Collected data
────────────────────────────────────────
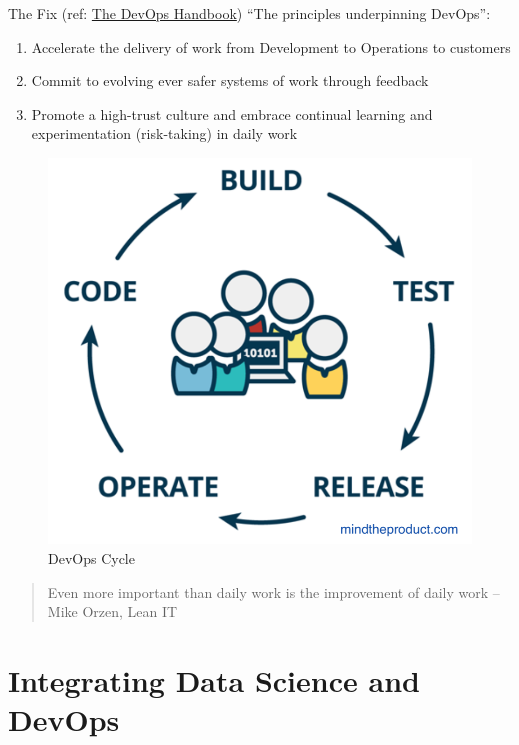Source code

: \documentclass[]{book}
\providecommand{\tightlist}{%
  \setlength{\itemsep}{0pt}\setlength{\parskip}{0pt}}
\theoremstyle{definition}
\theoremstyle{definition}
\theoremstyle{definition}
\theoremstyle{remark}
\begin{document}
The Fix (ref:
\href{https://www.amazon.com/dp/1942788002/ref=cm_sw_r_tw_dp_U_x_bUwpCbBTAM8HQ}{The
DevOps Handbook}) ``The principles underpinning DevOps'':

\begin{enumerate}
\def\labelenumi{\arabic{enumi}.}
\tightlist
\item
  Accelerate the delivery of work from Development to Operations to
  customers
\item
  Commit to evolving ever safer systems of work through feedback
\item
  Promote a high-trust culture and embrace continual learning and
  experimentation (risk-taking) in daily work
\end{enumerate}

\begin{figure}
\centering
\includegraphics{imgs/devops/code-devops.png}
\caption{DevOps Cycle}
\end{figure}

\begin{quote}
Even more important than daily work is the improvement of daily work
--Mike Orzen, Lean IT
\end{quote}

\hypertarget{integrating-data-science-and-devops}{%
\section{Integrating Data Science and
DevOps}\label{integrating-data-science-and-devops}}
\end{document}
────────────────────────────────────────
## Exercise aim
Every line that contains the string "tightlist" should be copied from the entries.

## Written response
\providecommand{\tightlist}{%
\tightlist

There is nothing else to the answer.